In Thunder Bay, the difference between a stable cut and a springtime slide often comes down to one thing: whether the varved clay layer was sampled and tested at residual strength.
Process and scope
Most of our fieldwork in Thunder Bay starts with a compact CPT rig or a track-mounted drill, depending on whether we're probing the soft clays near the waterfront or trying to get through the bouldery till up toward the escarpment. The real work, though, happens back at the bench. We run consolidated-undrained triaxial tests on thin-walled Shelby tube samples taken from the critical slip surface depth—often that means sampling the grey varved clay layer that sits right above the bedrock contact. We've learned that the peak friction angle in these clays can drop fast once you account for the slickensided surfaces left by glacial shearing. The analysis itself is iterative: we build the slope geometry, plug in the pore pressure regime from piezometer readings, and run limit equilibrium models using Spencer's method to check both circular and block failure surfaces. Because the Precambrian bedrock here is rarely planar, we often need to model a wedge sliding along a tilted joint set, which is why we never rely on a single software assumption without a site walkover.
Site-specific factors
One thing we've seen repeatedly in Thunder Bay is that contractors treat the weathered shale and basalt near the surface as competent rock, only to hit water-charged gouge zones that daylight right into a cut face. When that happens, the bench stability goes from manageable to precarious in a matter of hours. The biggest risk isn't a deep-seated circular failure—it's a shallow translational slide where a thin clay seam, softened by snowmelt infiltration, acts like a lubricant between the till and the bedrock. We've also noticed that some older reports from the area used fully-softened strength parameters without accounting for the residual condition, which gives a factor of safety that looks fine on paper but doesn't survive a heavy rainfall event. Our approach is to model both the drained short-term condition right after excavation and the long-term steady-state seepage, especially for permanent slopes along Highway 61 or near the grain elevators where a failure would interrupt operations for weeks.
Applicable standards
NBCC 2020 (Division B, Part 4, seismic and geotechnical provisions), CSA A23.3-14 (concrete structures, referenced for retaining/anchored walls), ASTM D4767-11 (consolidated-undrained triaxial compression test on cohesive soils), ASTM D1586 (standard penetration test, used for preliminary shear strength correlation in granular layers)
Common questions
What's the typical cost range for a slope stability analysis in Thunder Bay?

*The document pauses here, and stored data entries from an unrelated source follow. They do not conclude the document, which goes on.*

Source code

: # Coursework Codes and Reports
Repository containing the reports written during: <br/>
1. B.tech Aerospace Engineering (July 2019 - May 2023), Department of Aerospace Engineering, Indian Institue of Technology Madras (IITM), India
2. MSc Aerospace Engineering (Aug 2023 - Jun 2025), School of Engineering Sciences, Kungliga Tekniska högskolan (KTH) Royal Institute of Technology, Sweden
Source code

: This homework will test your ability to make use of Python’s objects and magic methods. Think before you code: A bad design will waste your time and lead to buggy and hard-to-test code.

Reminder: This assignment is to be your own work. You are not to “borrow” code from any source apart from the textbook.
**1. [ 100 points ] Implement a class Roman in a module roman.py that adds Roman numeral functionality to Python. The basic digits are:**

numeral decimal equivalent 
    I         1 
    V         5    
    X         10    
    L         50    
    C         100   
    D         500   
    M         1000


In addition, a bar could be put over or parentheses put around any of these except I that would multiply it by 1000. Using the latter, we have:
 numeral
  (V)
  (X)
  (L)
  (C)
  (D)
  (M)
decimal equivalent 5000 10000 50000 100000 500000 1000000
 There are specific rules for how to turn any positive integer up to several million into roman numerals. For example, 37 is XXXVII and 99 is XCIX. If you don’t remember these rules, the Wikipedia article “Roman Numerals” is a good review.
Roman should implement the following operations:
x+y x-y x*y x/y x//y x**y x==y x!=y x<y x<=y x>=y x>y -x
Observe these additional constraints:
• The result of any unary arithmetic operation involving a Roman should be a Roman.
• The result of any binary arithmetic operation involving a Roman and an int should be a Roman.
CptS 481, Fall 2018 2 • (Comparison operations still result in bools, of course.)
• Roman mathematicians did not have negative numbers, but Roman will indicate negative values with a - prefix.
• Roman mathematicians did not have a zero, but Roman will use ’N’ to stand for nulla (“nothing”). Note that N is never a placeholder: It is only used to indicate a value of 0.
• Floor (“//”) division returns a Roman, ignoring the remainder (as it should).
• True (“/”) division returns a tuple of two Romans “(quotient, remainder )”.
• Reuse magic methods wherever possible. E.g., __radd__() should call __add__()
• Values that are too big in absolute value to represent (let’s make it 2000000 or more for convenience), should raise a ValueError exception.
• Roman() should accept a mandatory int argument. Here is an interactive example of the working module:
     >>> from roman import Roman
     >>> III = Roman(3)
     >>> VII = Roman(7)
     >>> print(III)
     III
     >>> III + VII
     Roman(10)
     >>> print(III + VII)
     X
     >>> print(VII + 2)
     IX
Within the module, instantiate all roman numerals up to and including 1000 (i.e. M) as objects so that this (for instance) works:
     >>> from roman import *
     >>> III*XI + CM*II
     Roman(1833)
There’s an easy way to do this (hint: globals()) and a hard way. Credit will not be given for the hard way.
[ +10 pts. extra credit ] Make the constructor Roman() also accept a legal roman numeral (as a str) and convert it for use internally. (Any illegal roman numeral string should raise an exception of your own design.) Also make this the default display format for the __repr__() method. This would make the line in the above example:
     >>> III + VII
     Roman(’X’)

For a residential or small commercial slope, the analysis typically runs between CA$1,950 and CA$6,390, depending on whether we need to mobilize a drill rig for sampling and how many cross sections require modeling. Larger infrastructure projects with multiple piezometers and seismic analysis will fall at the upper end or beyond.
Which failure modes do you check for in Thunder Bay's soils?
We check both rotational failures through the clay mass and translational block slides along the bedrock contact. In the shale and basalt units north of the city, we also look at wedge failures controlled by joint orientation, using stereonet analysis to identify kinematically feasible planes.
How does the NBCC seismic requirement affect the analysis?
The NBCC 2020 gives us a site-specific peak ground acceleration for Thunder Bay, which we convert to a pseudo-static horizontal coefficient for the limit equilibrium model. For sensitive clay slopes—common near the floodplain—we also run a post-earthquake strength reduction to check if the factor of safety drops below 1.0.
How long does it take to get the final report?
If we already have the lab data in house, we can deliver the analysis and report within five to seven business days. When we need to schedule a site visit, collect samples, and complete triaxial testing, the timeline extends to roughly three weeks from authorization.
What makes the varved clays here different from other regions?
Thunder Bay's varved clays were deposited in glacial Lake Agassiz and show alternating silt and clay layers that create strong anisotropy. The clay layers can be normally consolidated or lightly overconsolidated, and they're prone to progressive failure along slickensided surfaces, which means we have to use residual strength parameters, not just peak values.